Former Philadelphia Eagles’ head coach Dick Vermeil was approached 21 years ago to be the face of the fundraising effort.
“Through the efforts of many, many wonderful people, volunteers and friends we’ve turned it into a very, very successful tournament,’ he said.
Although Vermeil does not play in the tournament, he gets the chance to meet everyone there.
“I will stay on one hole, and greet everyone and that is where I get to meet everyone personally,” Vermeil said.
Vermeil said that Kevin Reilly contributed to the continued success of the tournament.
Reilly, who played for the Eagles from 1973-1975, took over the tournament four years ago. He said he enjoys getting to meet all of the participants as well as bringing former Eagles players back.
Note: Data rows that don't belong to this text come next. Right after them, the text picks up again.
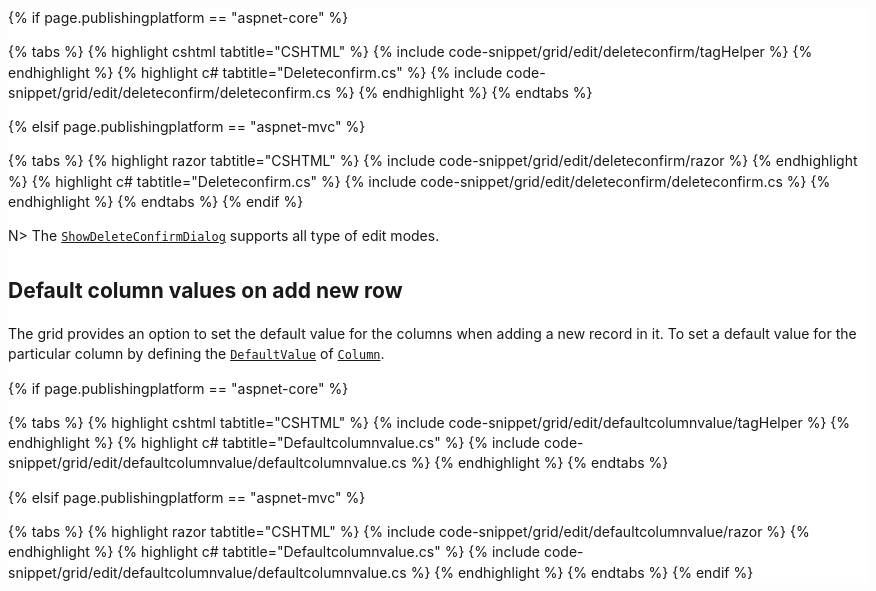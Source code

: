 {% if page.publishingplatform == "aspnet-core" %}

{% tabs %}
{% highlight cshtml tabtitle="CSHTML" %}
{% include code-snippet/grid/edit/deleteconfirm/tagHelper %}
{% endhighlight %}
{% highlight c# tabtitle="Deleteconfirm.cs" %}
{% include code-snippet/grid/edit/deleteconfirm/deleteconfirm.cs %}
{% endhighlight %}
{% endtabs %}

{% elsif page.publishingplatform == "aspnet-mvc" %}

{% tabs %}
{% highlight razor tabtitle="CSHTML" %}
{% include code-snippet/grid/edit/deleteconfirm/razor %}
{% endhighlight %}
{% highlight c# tabtitle="Deleteconfirm.cs" %}
{% include code-snippet/grid/edit/deleteconfirm/deleteconfirm.cs %}
{% endhighlight %}
{% endtabs %}
{% endif %}



N> The [`ShowDeleteConfirmDialog`](https://help.syncfusion.com/cr/aspnetcore-js2/Syncfusion.EJ2.Grids.GridEditSettings.html#Syncfusion_EJ2_Grids_GridEditSettings_ShowDeleteConfirmDialog) supports all type of edit modes.

## Default column values on add new row

The grid provides an option to set the default value for the columns when adding a new record in it. To set a default value for the particular column by defining the [`DefaultValue`](https://help.syncfusion.com/cr/aspnetcore-js2/Syncfusion.EJ2.Grids.GridColumn.html#Syncfusion_EJ2_Grids_GridColumn_DefaultValue) of [`Column`](https://help.syncfusion.com/cr/aspnetcore-js2/Syncfusion.EJ2.Grids.GridColumn.html).

{% if page.publishingplatform == "aspnet-core" %}

{% tabs %}
{% highlight cshtml tabtitle="CSHTML" %}
{% include code-snippet/grid/edit/defaultcolumnvalue/tagHelper %}
{% endhighlight %}
{% highlight c# tabtitle="Defaultcolumnvalue.cs" %}
{% include code-snippet/grid/edit/defaultcolumnvalue/defaultcolumnvalue.cs %}
{% endhighlight %}
{% endtabs %}

{% elsif page.publishingplatform == "aspnet-mvc" %}

{% tabs %}
{% highlight razor tabtitle="CSHTML" %}
{% include code-snippet/grid/edit/defaultcolumnvalue/razor %}
{% endhighlight %}
{% highlight c# tabtitle="Defaultcolumnvalue.cs" %}
{% include code-snippet/grid/edit/defaultcolumnvalue/defaultcolumnvalue.cs %}
{% endhighlight %}
{% endtabs %}
{% endif %}
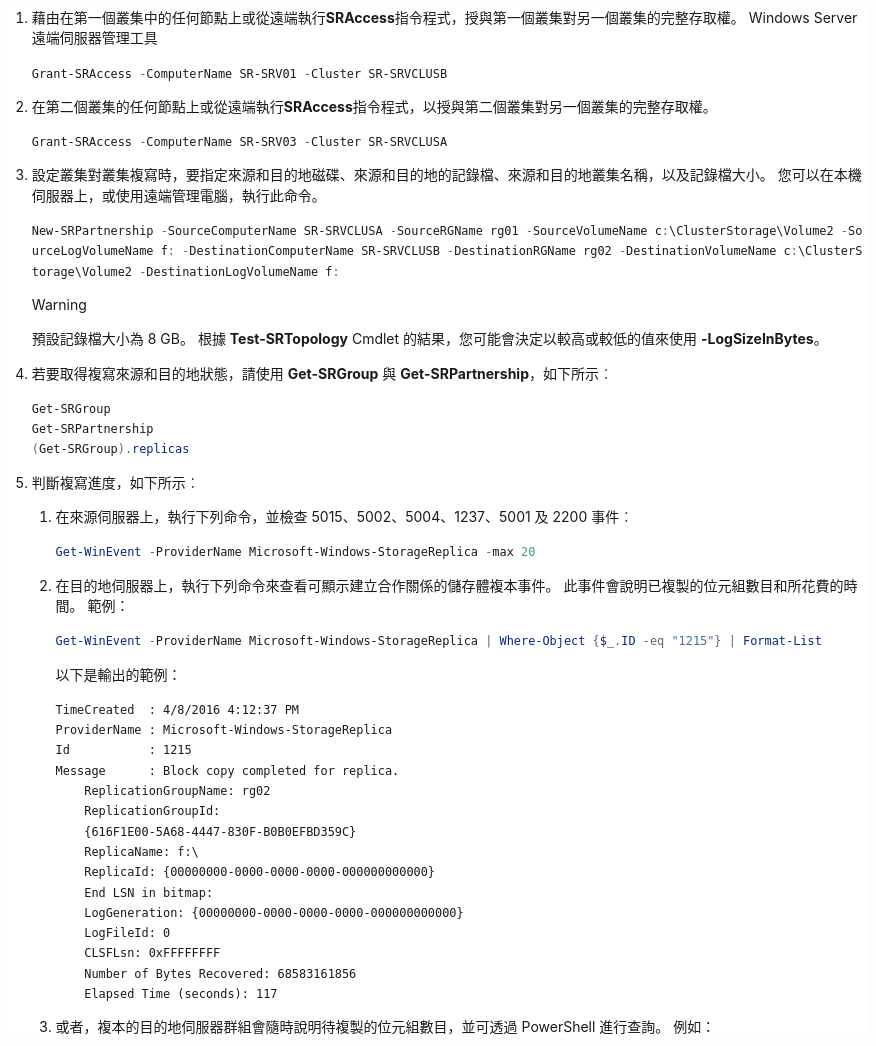 1. 藉由在第一個叢集中的任何節點上或從遠端執行**SRAccess**指令程式，授與第一個叢集對另一個叢集的完整存取權。  Windows Server 遠端伺服器管理工具

   ```PowerShell
   Grant-SRAccess -ComputerName SR-SRV01 -Cluster SR-SRVCLUSB  
   ```  

2. 在第二個叢集的任何節點上或從遠端執行**SRAccess**指令程式，以授與第二個叢集對另一個叢集的完整存取權。  

   ```PowerShell
   Grant-SRAccess -ComputerName SR-SRV03 -Cluster SR-SRVCLUSA  
   ```  

3. 設定叢集對叢集複寫時，要指定來源和目的地磁碟、來源和目的地的記錄檔、來源和目的地叢集名稱，以及記錄檔大小。 您可以在本機伺服器上，或使用遠端管理電腦，執行此命令。  

   ```powershell  
   New-SRPartnership -SourceComputerName SR-SRVCLUSA -SourceRGName rg01 -SourceVolumeName c:\ClusterStorage\Volume2 -SourceLogVolumeName f: -DestinationComputerName SR-SRVCLUSB -DestinationRGName rg02 -DestinationVolumeName c:\ClusterStorage\Volume2 -DestinationLogVolumeName f:  
   ```  

   > [!WARNING]  
   > 預設記錄檔大小為 8 GB。 根據 **Test-SRTopology** Cmdlet 的結果，您可能會決定以較高或較低的值來使用 **-LogSizeInBytes**。  

4. 若要取得複寫來源和目的地狀態，請使用 **Get-SRGroup** 與 **Get-SRPartnership**，如下所示︰  

   ```powershell
   Get-SRGroup  
   Get-SRPartnership  
   (Get-SRGroup).replicas  
   ```  

5. 判斷複寫進度，如下所示︰  

   1.  在來源伺服器上，執行下列命令，並檢查 5015、5002、5004、1237、5001 及 2200 事件︰
        
       ```PowerShell
       Get-WinEvent -ProviderName Microsoft-Windows-StorageReplica -max 20
       ```
   2.  在目的地伺服器上，執行下列命令來查看可顯示建立合作關係的儲存體複本事件。 此事件會說明已複製的位元組數目和所花費的時間。 範例：  
        
       ```powershell
       Get-WinEvent -ProviderName Microsoft-Windows-StorageReplica | Where-Object {$_.ID -eq "1215"} | Format-List
       ```
       以下是輸出的範例：
        
       ```
       TimeCreated  : 4/8/2016 4:12:37 PM  
       ProviderName : Microsoft-Windows-StorageReplica  
       Id           : 1215  
       Message      : Block copy completed for replica.  
           ReplicationGroupName: rg02  
           ReplicationGroupId:  
           {616F1E00-5A68-4447-830F-B0B0EFBD359C}  
           ReplicaName: f:\  
           ReplicaId: {00000000-0000-0000-0000-000000000000}  
           End LSN in bitmap:  
           LogGeneration: {00000000-0000-0000-0000-000000000000}  
           LogFileId: 0  
           CLSFLsn: 0xFFFFFFFF  
           Number of Bytes Recovered: 68583161856  
           Elapsed Time (seconds): 117  
       ```
   3. 或者，複本的目的地伺服器群組會隨時說明待複製的位元組數目，並可透過 PowerShell 進行查詢。 例如：
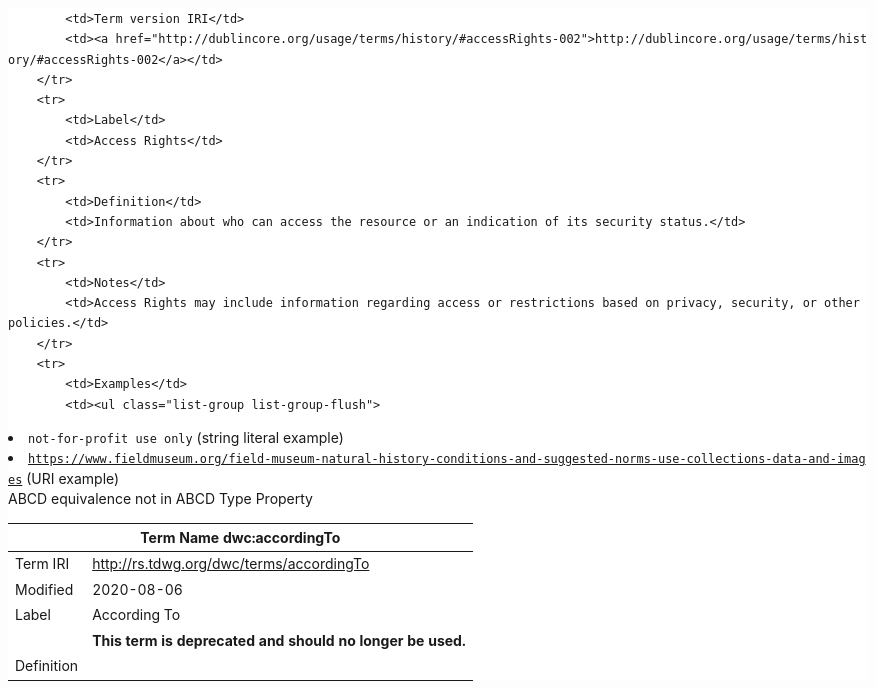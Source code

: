 			<td>Term version IRI</td>
			<td><a href="http://dublincore.org/usage/terms/history/#accessRights-002">http://dublincore.org/usage/terms/history/#accessRights-002</a></td>
		</tr>
		<tr>
			<td>Label</td>
			<td>Access Rights</td>
		</tr>
		<tr>
			<td>Definition</td>
			<td>Information about who can access the resource or an indication of its security status.</td>
		</tr>
		<tr>
			<td>Notes</td>
			<td>Access Rights may include information regarding access or restrictions based on privacy, security, or other policies.</td>
		</tr>
		<tr>
			<td>Examples</td>
			<td><ul class="list-group list-group-flush">
  <li class="list-group-item"><code>not-for-profit use only</code> (string literal example)</li>
  <li class="list-group-item"><code><a href="https://www.fieldmuseum.org/field-museum-natural-history-conditions-and-suggested-norms-use-collections-data-and-images">https://www.fieldmuseum.org/field-museum-natural-history-conditions-and-suggested-norms-use-collections-data-and-images</a></code> (URI example)</li>
</ul></td>
		</tr>
		<tr>
			<td>ABCD equivalence</td>
			<td>not in ABCD</td>
		</tr>
		<tr>
			<td>Type</td>
			<td>Property</td>
		</tr>
	</tbody>
</table>

<table>
	<thead>
		<tr>
			<th colspan="2"><a id="dwc_accordingTo"></a>Term Name dwc:accordingTo</th>
		</tr>
	</thead>
	<tbody>
		<tr>
			<td>Term IRI</td>
			<td><a href="http://rs.tdwg.org/dwc/terms/accordingTo">http://rs.tdwg.org/dwc/terms/accordingTo</a></td>
		</tr>
		<tr>
			<td>Modified</td>
			<td>2020-08-06</td>
		</tr>
		<tr>
			<td>Label</td>
			<td>According To</td>
		</tr>
		<tr>
			<td></td>
			<td><strong>This term is deprecated and should no longer be used.</strong></td>
		</tr>
		<tr>
			<td>Definition</td>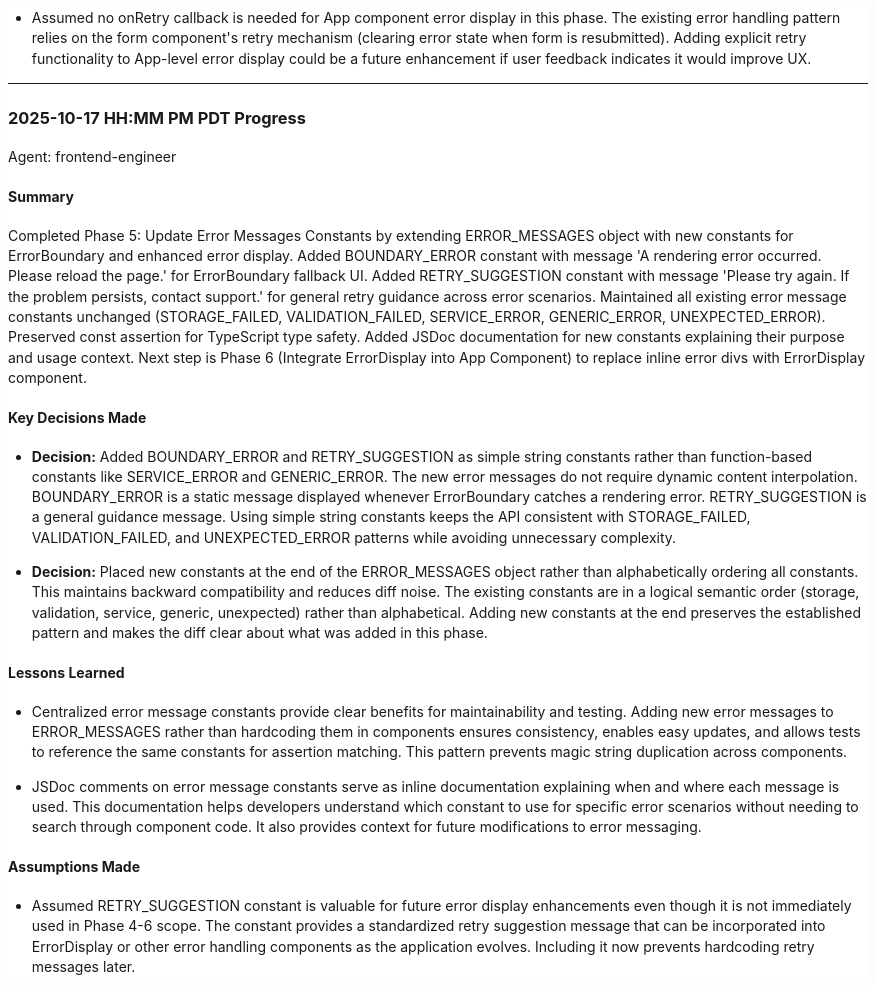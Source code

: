 * Assumed no onRetry callback is needed for App component error display in this phase. The existing error handling pattern relies on the form component's retry mechanism (clearing error state when form is resubmitted). Adding explicit retry functionality to App-level error display could be a future enhancement if user feedback indicates it would improve UX.

---




### 2025-10-17 HH:MM PM PDT Progress
Agent: frontend-engineer

#### Summary
Completed Phase 5: Update Error Messages Constants by extending ERROR_MESSAGES object with new constants for ErrorBoundary and enhanced error display. Added BOUNDARY_ERROR constant with message 'A rendering error occurred. Please reload the page.' for ErrorBoundary fallback UI. Added RETRY_SUGGESTION constant with message 'Please try again. If the problem persists, contact support.' for general retry guidance across error scenarios. Maintained all existing error message constants unchanged (STORAGE_FAILED, VALIDATION_FAILED, SERVICE_ERROR, GENERIC_ERROR, UNEXPECTED_ERROR). Preserved const assertion for TypeScript type safety. Added JSDoc documentation for new constants explaining their purpose and usage context. Next step is Phase 6 (Integrate ErrorDisplay into App Component) to replace inline error divs with ErrorDisplay component.

#### Key Decisions Made

* **Decision:** Added BOUNDARY_ERROR and RETRY_SUGGESTION as simple string constants rather than function-based constants like SERVICE_ERROR and GENERIC_ERROR. The new error messages do not require dynamic content interpolation. BOUNDARY_ERROR is a static message displayed whenever ErrorBoundary catches a rendering error. RETRY_SUGGESTION is a general guidance message. Using simple string constants keeps the API consistent with STORAGE_FAILED, VALIDATION_FAILED, and UNEXPECTED_ERROR patterns while avoiding unnecessary complexity.

* **Decision:** Placed new constants at the end of the ERROR_MESSAGES object rather than alphabetically ordering all constants. This maintains backward compatibility and reduces diff noise. The existing constants are in a logical semantic order (storage, validation, service, generic, unexpected) rather than alphabetical. Adding new constants at the end preserves the established pattern and makes the diff clear about what was added in this phase.

#### Lessons Learned

* Centralized error message constants provide clear benefits for maintainability and testing. Adding new error messages to ERROR_MESSAGES rather than hardcoding them in components ensures consistency, enables easy updates, and allows tests to reference the same constants for assertion matching. This pattern prevents magic string duplication across components.

* JSDoc comments on error message constants serve as inline documentation explaining when and where each message is used. This documentation helps developers understand which constant to use for specific error scenarios without needing to search through component code. It also provides context for future modifications to error messaging.

#### Assumptions Made

* Assumed RETRY_SUGGESTION constant is valuable for future error display enhancements even though it is not immediately used in Phase 4-6 scope. The constant provides a standardized retry suggestion message that can be incorporated into ErrorDisplay or other error handling components as the application evolves. Including it now prevents hardcoding retry messages later.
Reilly said there were about 35 golfing celebrities this year.
“The guys that played during the 70s and 80s are very close because we stayed on the same team for a while and because of that there is a camaraderie there that is just very, very special,” Reilly said.
Some of the former players who attended the tournament did not come to golf but joined the group for the dinner just to see old friends and teammates.
That sense of camaraderie was evident as pouring rain, thunder and lightning pushed almost all the players off the patio and into the dining room.
Bill Bradley was drafted by the Eagles in 1969 and left the organization in 1976, settled in with former teammates for his second year at the tournament.
Bradley played for Vermeil during the 1976 season.
“Dick said, ‘hey man, you should come out to our golf tournament,” Bradley said. “It is a blast.”
Bradley said that the dinner on Monday night hosted by the Vermeils let old players reconnect even more.
A friend of Bradley’s ran the local Boy Scout troop in New Braunfels, Texas and he was a scout for a few years when he was younger.
Although Bradley said he wasn’t going to golf, he was going to be out on the course and may step in to putt a few times, but the weather never cleared up.
“When you play here in Philadelphia, it’s like a big family,” said former A.J. Feely who was at the tournament for the first time.
Feely and his wife, three-time gold medalist Heather Mitts, were waiting to hit the links. Although Feely was not a scout, he thinks that the organization does great things for kids.
“I think organizations like that are key to kid’s development,” he said.
Vermeil echoed the support of his fellow participants and Eagles alumni for the Boy Scouts.
“I really believe the Boy Scouts are a great reinforcement program for families and their kids,” Vermeil said. “It reinforces the family, it reinforces the school, it reinforces the sports team, it reinforces the church ... it’s just a great overall life maturating experience for kids.”